By: Dr. Ricky Rood, 5:47 PM GMT on April 11, 2011

It's been widely known that aircraft contribute significantly to global warming, thanks to their emissions of heat-trapping gases like carbon dioxide. Aircraft currently account for about 3% of the global human-emitted CO2. But a major new study published this April in Nature found that at any particular moment, the clouds aircraft leave in the sky--contrails--have a warming effect on the climate that is greater than all the CO2 emitted by aircraft since the dawn of aviation 100 years ago. Aircraft condensation trails (contrails) form when hot, moist air coming out of aircraft engines condenses, creating thin line-shaped clouds of ice crystals. Contrails typically last less than five hours, but can exist for up to seventeen hours. These contrails can then gradually spread out and become long-lived high cirrus clouds. These clouds cool the climate by reflecting incoming sunlight back into space. However, contrail clouds also trap heat energy (long-wave infrared radiation emitted by the Earth's surface) that would otherwise escape to space, and the net impact of contrails is to warm the climate. The new study in Nature used a global climate model to determine that these so-called spreading contrails cause nine times more climate warming than the original line-shaped contrails.


Figure 1. Aircraft contrails over the UK in March 2009 (left image) drifted south and spread out into contrail cirrus clouds (right image) several hours later.

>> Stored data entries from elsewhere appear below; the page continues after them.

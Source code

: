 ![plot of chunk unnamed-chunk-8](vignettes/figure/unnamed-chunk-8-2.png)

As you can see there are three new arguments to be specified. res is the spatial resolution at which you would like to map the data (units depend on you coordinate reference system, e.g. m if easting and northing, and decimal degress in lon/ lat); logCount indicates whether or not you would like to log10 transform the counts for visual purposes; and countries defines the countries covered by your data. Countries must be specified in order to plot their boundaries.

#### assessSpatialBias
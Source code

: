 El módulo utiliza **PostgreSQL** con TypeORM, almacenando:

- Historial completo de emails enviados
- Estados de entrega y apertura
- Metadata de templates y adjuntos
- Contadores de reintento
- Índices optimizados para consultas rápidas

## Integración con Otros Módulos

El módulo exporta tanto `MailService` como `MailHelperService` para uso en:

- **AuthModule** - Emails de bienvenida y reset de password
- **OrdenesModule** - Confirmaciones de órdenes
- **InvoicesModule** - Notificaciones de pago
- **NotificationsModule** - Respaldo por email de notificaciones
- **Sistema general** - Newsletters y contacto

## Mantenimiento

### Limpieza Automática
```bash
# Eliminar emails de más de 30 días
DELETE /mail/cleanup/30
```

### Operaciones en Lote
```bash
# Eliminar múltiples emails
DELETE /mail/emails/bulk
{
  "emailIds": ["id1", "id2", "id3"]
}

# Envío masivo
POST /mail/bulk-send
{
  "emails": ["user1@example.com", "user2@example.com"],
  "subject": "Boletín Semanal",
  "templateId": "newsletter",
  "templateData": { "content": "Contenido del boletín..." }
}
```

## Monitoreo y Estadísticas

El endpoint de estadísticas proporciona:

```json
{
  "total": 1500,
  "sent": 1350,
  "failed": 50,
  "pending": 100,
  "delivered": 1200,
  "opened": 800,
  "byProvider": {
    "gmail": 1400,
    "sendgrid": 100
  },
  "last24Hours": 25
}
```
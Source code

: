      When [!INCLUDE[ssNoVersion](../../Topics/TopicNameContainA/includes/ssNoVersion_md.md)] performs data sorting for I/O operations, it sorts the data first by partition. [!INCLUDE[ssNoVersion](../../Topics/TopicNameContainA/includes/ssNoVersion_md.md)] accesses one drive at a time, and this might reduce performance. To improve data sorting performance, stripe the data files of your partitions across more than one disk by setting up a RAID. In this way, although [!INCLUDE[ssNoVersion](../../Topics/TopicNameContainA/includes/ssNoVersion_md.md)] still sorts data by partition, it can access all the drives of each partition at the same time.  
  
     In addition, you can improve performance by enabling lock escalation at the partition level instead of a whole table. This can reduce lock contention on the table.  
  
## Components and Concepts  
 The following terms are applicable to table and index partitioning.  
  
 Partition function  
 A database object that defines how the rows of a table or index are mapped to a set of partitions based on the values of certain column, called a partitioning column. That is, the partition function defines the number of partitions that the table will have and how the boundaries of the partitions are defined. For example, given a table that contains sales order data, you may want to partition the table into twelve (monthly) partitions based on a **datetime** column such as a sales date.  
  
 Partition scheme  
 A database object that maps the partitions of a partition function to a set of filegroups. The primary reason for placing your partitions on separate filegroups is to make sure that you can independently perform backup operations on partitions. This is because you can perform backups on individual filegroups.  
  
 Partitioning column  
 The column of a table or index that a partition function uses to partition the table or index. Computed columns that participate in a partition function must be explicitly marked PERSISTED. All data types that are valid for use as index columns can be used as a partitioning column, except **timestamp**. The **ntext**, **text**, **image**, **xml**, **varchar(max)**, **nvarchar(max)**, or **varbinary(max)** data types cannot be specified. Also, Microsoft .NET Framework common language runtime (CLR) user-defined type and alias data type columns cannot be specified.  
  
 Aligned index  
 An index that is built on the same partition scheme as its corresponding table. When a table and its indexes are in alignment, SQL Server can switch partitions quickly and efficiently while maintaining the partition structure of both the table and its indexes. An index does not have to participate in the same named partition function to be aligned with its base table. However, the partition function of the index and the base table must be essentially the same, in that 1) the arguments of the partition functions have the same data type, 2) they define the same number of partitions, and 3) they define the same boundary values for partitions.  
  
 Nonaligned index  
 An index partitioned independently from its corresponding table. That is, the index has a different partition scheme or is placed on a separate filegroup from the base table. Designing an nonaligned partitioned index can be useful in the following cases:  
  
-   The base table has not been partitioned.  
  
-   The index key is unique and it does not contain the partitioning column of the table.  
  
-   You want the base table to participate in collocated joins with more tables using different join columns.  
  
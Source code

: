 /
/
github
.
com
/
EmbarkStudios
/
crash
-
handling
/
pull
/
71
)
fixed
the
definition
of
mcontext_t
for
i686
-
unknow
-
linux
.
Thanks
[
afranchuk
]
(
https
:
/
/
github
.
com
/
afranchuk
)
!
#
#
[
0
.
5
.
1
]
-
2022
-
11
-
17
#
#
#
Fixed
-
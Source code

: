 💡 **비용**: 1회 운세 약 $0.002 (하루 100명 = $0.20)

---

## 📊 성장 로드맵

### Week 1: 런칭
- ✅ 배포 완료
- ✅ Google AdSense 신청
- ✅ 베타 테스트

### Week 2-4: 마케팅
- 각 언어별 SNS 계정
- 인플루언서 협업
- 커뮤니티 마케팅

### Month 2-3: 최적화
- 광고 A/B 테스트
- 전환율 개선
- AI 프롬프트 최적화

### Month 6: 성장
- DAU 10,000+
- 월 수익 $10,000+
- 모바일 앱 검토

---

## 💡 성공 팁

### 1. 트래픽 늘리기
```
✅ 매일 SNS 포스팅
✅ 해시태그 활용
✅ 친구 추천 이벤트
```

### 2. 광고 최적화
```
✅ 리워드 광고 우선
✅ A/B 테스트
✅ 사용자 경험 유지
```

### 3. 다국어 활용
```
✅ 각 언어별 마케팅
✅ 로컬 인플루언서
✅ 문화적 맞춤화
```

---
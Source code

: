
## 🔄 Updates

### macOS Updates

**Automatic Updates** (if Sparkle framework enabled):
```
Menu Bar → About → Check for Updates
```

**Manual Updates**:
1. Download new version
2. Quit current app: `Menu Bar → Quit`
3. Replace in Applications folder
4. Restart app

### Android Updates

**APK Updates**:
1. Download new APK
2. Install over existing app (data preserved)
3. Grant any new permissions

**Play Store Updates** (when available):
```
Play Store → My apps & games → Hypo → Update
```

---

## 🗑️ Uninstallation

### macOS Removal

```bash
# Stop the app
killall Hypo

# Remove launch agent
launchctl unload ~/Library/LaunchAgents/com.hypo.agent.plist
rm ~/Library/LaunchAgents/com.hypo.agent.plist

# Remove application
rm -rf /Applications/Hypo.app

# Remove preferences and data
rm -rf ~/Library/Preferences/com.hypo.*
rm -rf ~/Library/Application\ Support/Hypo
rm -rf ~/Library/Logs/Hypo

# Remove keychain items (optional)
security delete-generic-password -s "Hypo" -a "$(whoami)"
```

Images taken from the 2009 paper, "A case study of the radiative forcing of persistent contrails evolving into contrail-induced cirrus", JOURNAL OF GEOPHYSICAL RESEARCH, VOL. 114, D24201, 17 PP., 2009 doi:10.1029/2009JD012650.

The accompanying news article in Nature notes that the results of the new study imply that changes in aircraft flight paths and engine design could significantly lower their impact on climate warming by reducing the amount of contrails and cirrus clouds produced. For example, new aircraft engine designs that emit less water vapor would create fewer contrails. This could be accomplished by having a cooling unit that condenses out water vapor in the exhaust before it is emitted into the atmosphere. The condensed water could be vented in the form of large ice crystals or droplets that would fall quickly through the atmosphere.

Jeff Masters (Ricky Rood will be back once the annual end-of-school-year crunch is past.)